Mr Vardakar said he accepted the nomination by the Dáil “with humility and resolve”.
“I am proud of the State that was created, under the most extreme of pressure, 100 years ago. Throughout difficult crises and challenges, our democracy endured, it survived, and it prospered,” Mr Varadkar said on his appointment.
“We won the ultimate freedom that ‘all nations desire and develop to,’ as Michael Collins said, and we owe a debt to men and women of all political parties and traditions.”
He also paid tribute to the outgoing Taoiseach, Micheál Martin, commending him “on the leadership he has shown, for putting the country before politics, and for providing reassurance and hope during difficult times”.
“In 2020 the new Taoiseach was unable to have his wife and family with him in the Convention Centre as he received the greatest honour of his life. That, too, was leadership. I am glad they are here today,” he declared.
“During the pandemic we saw the best of each other, and it meant that the new coalition was born in a spirit of togetherness and hope. I intend for that spirit to continue as we implement, with our partners in the Green Party, the agreed Programme for Government.”
He also thanked his family, friends and staff, “for your work, the love and support you have shown me. When we enter public life, we choose this path. Our loved ones do not.
“I want you to know that my work as Taoiseach is driven by your example. I intend to honour your confidence in me,” he added.
“Also, I want to thank all of the Deputies who supported my nomination – Fine Gael, Fianna Fáil, the Green Party and Independents.
“A Cheann Comhairle, when I became Taoiseach in June 2017 so much of the focus was on my election and what it represented and symbolised. That was understandable at the time, but today I think we should focus on where we are as a country and what needs to be done to prepare for the next century of statehood.”
He also said he was “thinking of housing and how we have to go all out to turn the corner on homelessness and homeownership”.
“It’s about making home ownership a reality for the many again,” he added. “I am thinking of how we need to tame inflation and bring the cost of living under control, especially when it comes to the cost of energy, childcare, education, rent and healthcare.
“I am thinking about our climate and biodiversity, the challenges facing our planet. We need to set ourselves the ambition of becoming energy independent and develop new ideas to make it happen.

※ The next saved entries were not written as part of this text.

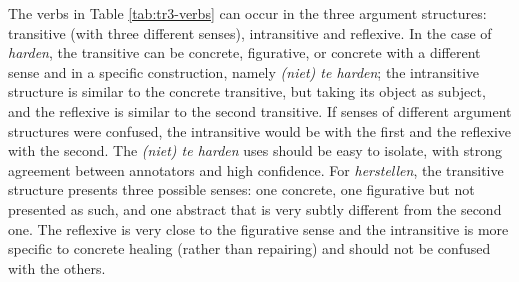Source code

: \documentclass[
]{book}
\begin{document}
The verbs in Table \ref{tab:tr3-verbs} can occur in the three argument structures: transitive (with three different senses), intransitive and reflexive. In the case of \emph{harden}, the transitive can be concrete, figurative, or concrete with a different sense and in a specific construction, namely \emph{(niet) te harden}; the intransitive structure is similar to the concrete transitive, but taking its object as subject, and the reflexive is similar to the second transitive. If senses of different argument structures were confused, the intransitive would be with the first and the reflexive with the second. The \emph{(niet) te harden} uses should be easy to isolate, with strong agreement between annotators and high confidence. For \emph{herstellen}, the transitive structure presents three possible senses: one concrete, one figurative but not presented as such, and one abstract that is very subtly different from the second one. The reflexive is very close to the figurative sense and the intransitive is more specific to concrete healing (rather than repairing) and should not be confused with the others.

\providecommand{\docline}[3]{\noalign{\global\setlength{\arrayrulewidth}{#1}}\arrayrulecolor[HTML]{#2}\cline{#3}}

\setlength{\tabcolsep}{2pt}

\renewcommand*{\arraystretch}{1.5}
\end{document}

“I believe that we can harness our massive untapped, renewable natural resources – providing greater energy security, stable prices, more jobs, and regional development.
“I am thinking of the unprovoked war that has brought death and devastation to Ukraine. Today I reaffirm our commitment to stand with our fellow Europeans in this harsh winter and to help them in every way we can.”
Mr Varadkar also said he was thinking of the Defence Forces, “the men and women who put the safety of others above their own and in particular Private Sean Rooney.
“We offer our condolences to his fiancé, family and friends. Our thoughts and prayers are also with Trooper Shane Carney.
“I am also thinking about the most vulnerable in our society, and especially children. We need to improve access to therapies, provide better special needs education, and do more for those who need it most. We also need to do more about child poverty and disadvantage.
“We know that poverty restricts a child’s opportunity, and casts a long shadow over their lives.
“The number of children in consistent poverty has fallen by 45,000 - we are making progress - but it still means too many children are missing out on everyday opportunities.”